In this memoir, John Rember recounts his experiences of growing up in the Sawtooth Valley at a time when
fish were wild in the rivers and electric light seemed magical. His father was a trapper/fishing guide, and everyone in his family–including his mother–hunted. After he moved back home as an adult in 1987, Rember realizes that those same experiences no longer seem to possess the authenticity that they once did. The rural West, he discovers, has been transformed, both as a place to live and as a terrain of the imagination.
Funny, beautiful, and philosophical, this book weaves memories and reflections into an anecdotal narrative which displays deep affection for place and family. Not only has the place where he grew up changed, he realizes, but he has, too. Reviewers called Traplines “a requiem, of sorts, for one of the last best places,” a “voyage to self-consciousness,” and “a captivating and contemplative look at how we have evolved our communities in the rural West.”
John Rember is a fourth-generation Idahoan who was born in Sun Valley and grew up in the Sawtooth Valley. His mother was a nurse, his father drove a ski bus and worked as a miner, fishing and hunting guide, trapper, and mechanic. Rember was educated at Harvard and earned an MFA at the University of Montana.
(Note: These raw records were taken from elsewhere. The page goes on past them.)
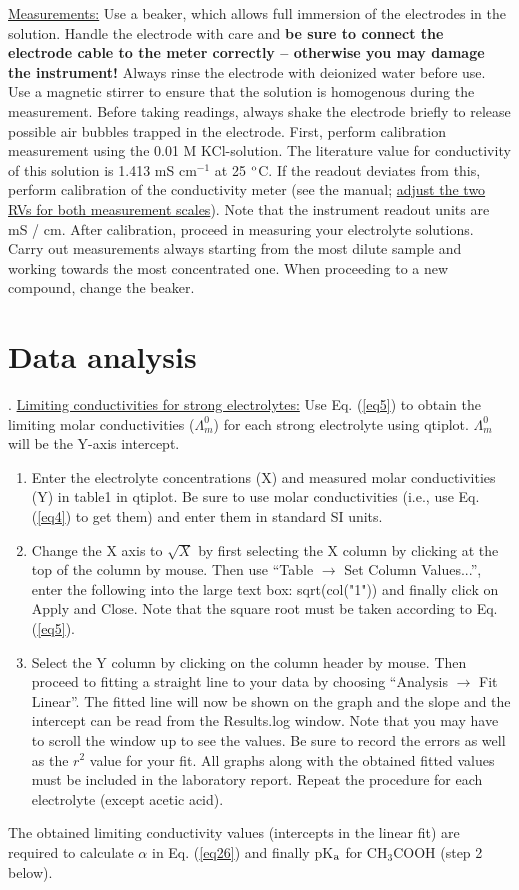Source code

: \documentclass[byrevtex,amssymb,aps,pra,floatfix,letterpaper]{revtex4}
\begin{document}
\noindent
\underline{Measurements:} Use a beaker, which allows full immersion of the electrodes in the solution. Handle the electrode with care and \textbf{be sure to connect the electrode cable to the meter correctly -- otherwise you may damage the instrument!} Always rinse the electrode with deionized water before use. Use a magnetic stirrer to ensure that the solution is homogenous during the measurement. Before taking readings, always shake the electrode briefly to release possible air bubbles trapped in the electrode. First, perform calibration measurement using the 0.01 M KCl-solution. The literature value for conductivity of this solution is 1.413 mS cm$^{-1}$ at 25 $^\textnormal{o}$C. If the readout deviates from this, perform calibration of the conductivity meter (see the manual; \underline{adjust the two RVs for both measurement scales}). Note that the instrument readout units are mS / cm. After calibration, proceed in measuring your electrolyte solutions. Carry out measurements always starting from the most dilute sample and working towards the most concentrated one. When proceeding to a new compound, change the beaker.

\section{Data analysis}

. \underline{Limiting conductivities for strong electrolytes:} Use Eq. (\ref{eq5}) to obtain the limiting molar conductivities ($\Lambda_m^0$) for each strong electrolyte using qtiplot. $\Lambda_m^0$ will be the Y-axis intercept.
\begin{enumerate}
\item Enter the electrolyte concentrations (X) and measured molar conductivities (Y) in table1 in qtiplot. Be sure to use molar conductivities (i.e., use Eq. (\ref{eq4}) to get them) and enter them in standard SI units.
\item Change the X axis to $\sqrt{X}$ by first selecting the X column by clicking at the top of the column by mouse. Then use ``Table $\rightarrow$ Set Column Values...'', enter the following into the large text box: sqrt(col("1")) and finally click on Apply and Close. Note that the square root must be taken according to Eq. (\ref{eq5}).
\item Select the Y column by clicking on the column header by mouse. Then proceed to fitting a straight line to your data by choosing ``Analysis $\rightarrow$ Fit Linear''. The fitted line will now be shown on the graph and the slope and the intercept can be read from the Results.log window. Note that you may have to scroll the window up to see the values. Be sure to record the errors as well as the $r^2$ value for your fit. All graphs along with the obtained fitted values must be included in the laboratory report. Repeat the procedure for each electrolyte (except acetic acid).
\end{enumerate}
The obtained limiting conductivity values (intercepts in the linear fit) are required to calculate $\alpha$ in Eq. (\ref{eq26}) and finally pK$_\textnormal{a}$ for CH$_3$COOH (step 2 below).\\
\end{document}
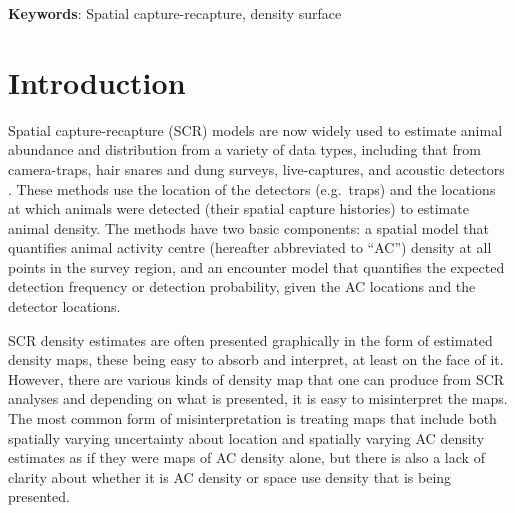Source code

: \documentclass[10pt,a4paper]{article}
\begin{document}
\textbf{Keywords}: Spatial capture-recapture, density surface

\section{Introduction}

Spatial capture-recapture (SCR) models \citep*{Efford:04,Borchers+Efford:08, Royle+Young:08} are now widely used to estimate animal abundance and distribution from a variety of data types, including that from camera-traps, hair snares and dung surveys, live-captures, and acoustic detectors%
. These methods use the location of the detectors (e.g.\ traps) and the locations at which animals were detected (their spatial capture histories) to estimate animal density. The methods have two basic components: a spatial model that quantifies animal activity centre (hereafter abbreviated to ``AC'') density at all points in the survey region, and an encounter model that quantifies the expected detection frequency or detection probability, given the AC locations and the detector locations. 

SCR density estimates are often presented graphically in the form of estimated density maps, these being easy to absorb and interpret, at least on the face of it.  However, there are various kinds of density map that one can produce from SCR analyses and depending on what is presented, it is easy to misinterpret the maps. The most common form of misinterpretation is treating maps that include both spatially varying uncertainty about location and spatially varying AC density estimates as if they were maps of AC density alone, but there is also a lack of clarity about whether it is AC density or space use density that is being presented.

\end{document}
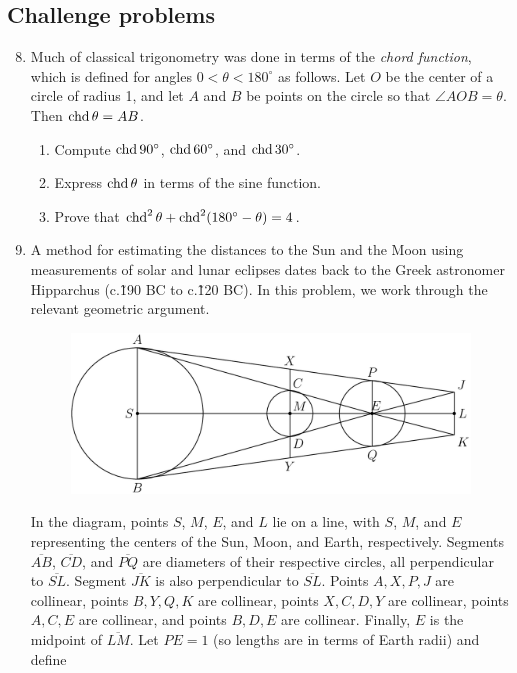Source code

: \subsection{Challenge problems}

\begin{enumerate}\setcounter{enumi}{7}
\item Much of classical trigonometry was done in terms of the \emph{chord function}, which is defined for angles $0 < \theta < 180^{\circ}$ as follows. Let $O$ be the center of a circle of radius 1, and let $A$ and $B$ be points on the circle so that $\angle AOB = \theta$. Then $\operatorname{chd}\theta = AB$.
\begin{enumerate}
\item Compute $\operatorname{chd} 90^{\circ}$, $\operatorname{chd} 60^{\circ}$, and $\operatorname{chd} 30^{\circ}$.
\item Express $\operatorname{chd}\theta$ in terms of the sine function.
\item Prove that $\operatorname{chd}^2\theta + \operatorname{chd}^2(180^{\circ} - \theta) = 4$.
\end{enumerate}\newpage
\item A method for estimating the distances to the Sun and the Moon using measurements of solar and lunar eclipses dates back to the Greek astronomer Hipparchus (c.\~190 BC to c.\~120 BC). In this problem, we work through the relevant geometric argument.
\begin{figure}[H]
\centering
\includegraphics[scale=0.4]{img-hipparchus-2.png}
\end{figure}
In the diagram, points $S$, $M$, $E$, and $L$ lie on a line, with $S$, $M$, and $E$ representing the centers of the Sun, Moon, and Earth, respectively. Segments $\overline{AB}$, $\overline{CD}$, and $\overline{PQ}$ are diameters of their respective circles, all perpendicular to $\overline{SL}$. Segment $\overline{JK}$ is also perpendicular to $\overline{SL}$. Points $A, X, P, J$ are collinear, points $B, Y, Q, K$ are collinear, points $X, C, D, Y$ are collinear, points $A, C, E$ are collinear, and points $B, D, E$ are collinear. Finally, $E$ is the midpoint of $\overline{LM}$. Let $PE = 1$ (so lengths are in terms of Earth radii) and define

\end{enumerate}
He has written numerous articles, stories, and essays for publications ranging from Travel and Leisure to Skiing Magazine to Wilderness Conservation, and his work has been often anthologized. In addition to Traplines (which was named Idaho Book of the Year in 2004 by the Idaho Library Association), he has published two short story collections, Cheerleaders from Gomorrah: Tales from the Lycra Archipelago, and Coyote in the Mountains. He is Writer-in-Residence at Albertson College of Idaho and teaches in the Pacific University MFA program in Forest Grove, Oregon. He lives in the Sawtooth Valley with his wife. His website is www.johnrember.com.
Photo by Jan Boles
1. In Traplines’ first essay, John Rember considers what it means to go “home” to a place that looks like itself but has changed. Even as he calls the new Sawtooth Valley a “museum,” he clearly feels “at home” there. Why? What is the same for him, despite all the changes? What makes a place “home?”
2. In what ways were the young Rember’s values and attitudes shaped by his rural western upbringing (both by absorbing his family’s values and reacting against them)?
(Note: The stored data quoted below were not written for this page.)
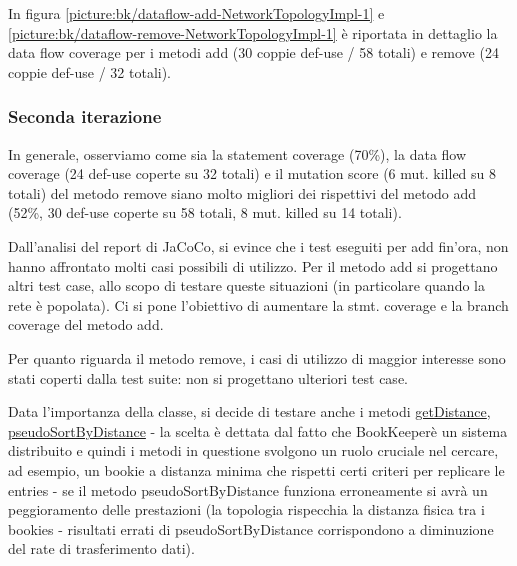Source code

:\documentclass[10pt, a4paper]{article}
\newcommand{\getpicturelabel}[1]{picture:#1}
\def\bookkeeper{BookKeeper}
\begin{document}
	In figura \ref{\getpicturelabel{bk/dataflow-add-NetworkTopologyImpl-1}} e 
	\ref{\getpicturelabel{bk/dataflow-remove-NetworkTopologyImpl-1}} 
	è riportata in dettaglio la data flow coverage per i metodi add (30 coppie def-use / 58 totali) e 
	remove (24 coppie def-use / 32 totali).
	
	\subsubsection{Seconda iterazione}
	In generale, osserviamo come sia la statement coverage (70\%), la data flow coverage (24 def-use 
	coperte su 32 totali) e il mutation
	score (6 mut. killed su 8 totali) del metodo remove siano molto migliori dei rispettivi del metodo
	add (52\%, 30 def-use coperte su 58 totali, 8 mut. killed su 14 totali).
	
	Dall'analisi del report di JaCoCo, si evince che i test eseguiti per add fin'ora, non hanno affrontato
	molti casi possibili di utilizzo. Per il metodo add si
	progettano altri test case, allo scopo di testare queste situazioni (in particolare quando la rete è
	popolata). Ci si pone l'obiettivo di aumentare la stmt. coverage e la branch coverage del
	metodo add.
	
	Per quanto riguarda il metodo remove, i casi di utilizzo di maggior interesse 
	sono stati coperti dalla test suite: non si progettano ulteriori test case.
	
	Data l'importanza della classe, si decide di testare anche i metodi 
	\href{https://bookkeeper.apache.org/docs/latest/api/javadoc/org/apache/bookkeeper/net/NetworkTopologyImpl.html#getDistance(org.apache.bookkeeper.net.Node,org.apache.bookkeeper.net.Node)}
	{getDistance},
	\href{https://bookkeeper.apache.org/docs/latest/api/javadoc/org/apache/bookkeeper/net/NetworkTopologyImpl.html#pseudoSortByDistance(org.apache.bookkeeper.net.Node,org.apache.bookkeeper.net.Node[])}
	{pseudoSortByDistance}
	- la scelta è dettata dal fatto che \bookkeeper\;è un sistema distribuito e quindi i metodi in questione svolgono un ruolo cruciale
	nel cercare, ad esempio, un bookie a distanza minima che rispetti certi criteri per replicare le entries - se il metodo pseudoSortByDistance
	funziona erroneamente si avrà un peggioramento delle prestazioni (la topologia rispecchia la distanza fisica tra i bookies - risultati errati di pseudoSortByDistance corrispondono a diminuzione del rate di trasferimento dati).
	
\end{document}
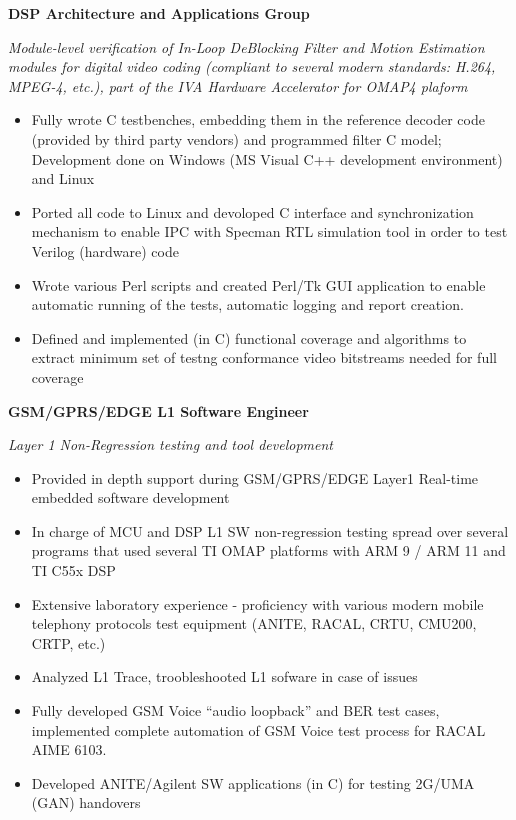 \documentclass[a4paper, oneside, final]{scrartcl}
\begin{document}
\medskip
   
   \textbf{DSP Architecture and Applications Group}
   \smallskip

   \textit{Module-level verification of In-Loop DeBlocking Filter and 
      Motion Estimation modules for digital video coding (compliant to several 
      modern standards: H.264, MPEG-4, etc.), part of the 
      IVA Hardware Accelerator for OMAP4 plaform} 

\begin{itemize}
   \item Fully wrote C testbenches, embedding them in the reference 
            decoder code (provided by third party vendors) and 
            programmed filter C model; Development done on Windows 
            (MS Visual C++ development environment) and Linux
   \item Ported all code to Linux and devoloped C interface 
            and synchronization mechanism to enable IPC with Specman RTL 
            simulation tool in order to test Verilog (hardware) code
   \item Wrote various Perl scripts and created Perl/Tk GUI application 
            to enable automatic running of the tests, 
            automatic logging and report creation.
   \item Defined and implemented (in C) functional coverage and algorithms 
               to extract minimum set of testng conformance video 
               bitstreams needed for full coverage
\end{itemize}


   \textbf{GSM/GPRS/EDGE L1 Software Engineer}
   \smallskip

   \textit{Layer 1 Non-Regression testing and tool development}
\begin{itemize}
   \item Provided in depth support during GSM/GPRS/EDGE 
               Layer1 Real-time embedded software development 
   \item In charge of MCU and DSP L1 SW non-regression testing 
            spread over several programs that used several 
            TI OMAP platforms with ARM 9 / ARM 11 and TI C55x DSP
   \item Extensive laboratory experience - proficiency with 
            various modern mobile telephony protocols test 
            equipment (ANITE, RACAL, CRTU, CMU200, CRTP, etc.)
   \item Analyzed L1 Trace, troobleshooted L1 sofware in case of issues
   \item Fully developed GSM Voice “audio loopback” and BER 
            test cases, implemented complete automation of 
            GSM Voice test process for RACAL AIME 6103.
   \item Developed ANITE/Agilent SW applications (in C) for testing 2G/UMA (GAN) handovers
\end{itemize}
\end{document}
3. The book’s world is full of people who keep their own company, including the narrator himself (in the essay titled “Solo” and elsewhere). What draws them to solitude? Does the quality of their solitude seem somehow “western” to you?
4. What does it mean to be a “local” in this book? Is this simply an exclusive insider’s designation, or do the outsiders in the book seem substantially different in the way that they approach life?
5. “Stories are artifice,” Rember writes, even as he tells the story of his life. Why, then, tell a story like this?
6. “There is no continuity of self through time . . . but there is continuity of love through time,” the book concludes. What does this mean in the context of the narrative? Do you agree?
7. Why is the book called “Traplines?”